* _Brief_
Every line below that has "github" in it should be copied.
'''
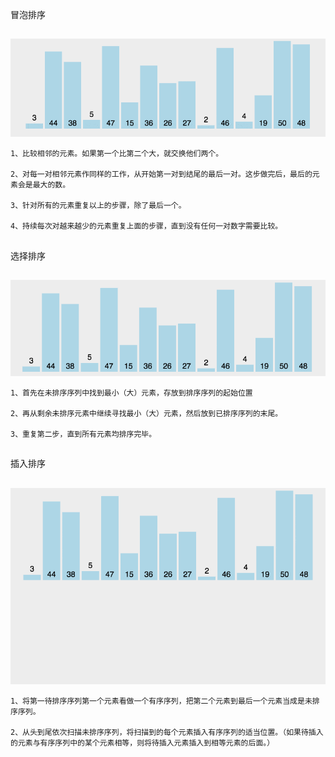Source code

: 冒泡排序
## 
![gif](https://github.com/Hongjiao1999/PythonSorting/blob/master/%E5%86%92%E6%B3%A1%E6%BC%94%E7%A4%BA.gif)

    1、比较相邻的元素。如果第一个比第二个大，就交换他们两个。

    2、对每一对相邻元素作同样的工作，从开始第一对到结尾的最后一对。这步做完后，最后的元素会是最大的数。

    3、针对所有的元素重复以上的步骤，除了最后一个。

    4、持续每次对越来越少的元素重复上面的步骤，直到没有任何一对数字需要比较。
##
选择排序
##
![gif](https://github.com/Hongjiao1999/PythonSorting/blob/master/%E9%80%89%E6%8B%A9%E6%BC%94%E7%A4%BA.gif)

    1、首先在未排序序列中找到最小（大）元素，存放到排序序列的起始位置

    2、再从剩余未排序元素中继续寻找最小（大）元素，然后放到已排序序列的末尾。

    3、重复第二步，直到所有元素均排序完毕。
##
插入排序
##
![gif](https://github.com/Hongjiao1999/PythonSorting/blob/master/%E6%8F%92%E5%85%A5%E6%BC%94%E7%A4%BA.gif)

    1、将第一待排序序列第一个元素看做一个有序序列，把第二个元素到最后一个元素当成是未排序序列。

    2、从头到尾依次扫描未排序序列，将扫描到的每个元素插入有序序列的适当位置。（如果待插入的元素与有序序列中的某个元素相等，则将待插入元素插入到相等元素的后面。）
##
'''
* _Answer for this exercise_
![gif](https://github.com/Hongjiao1999/PythonSorting/blob/master/%E5%86%92%E6%B3%A1%E6%BC%94%E7%A4%BA.gif)
![gif](https://github.com/Hongjiao1999/PythonSorting/blob/master/%E9%80%89%E6%8B%A9%E6%BC%94%E7%A4%BA.gif)
![gif](https://github.com/Hongjiao1999/PythonSorting/blob/master/%E6%8F%92%E5%85%A5%E6%BC%94%E7%A4%BA.gif)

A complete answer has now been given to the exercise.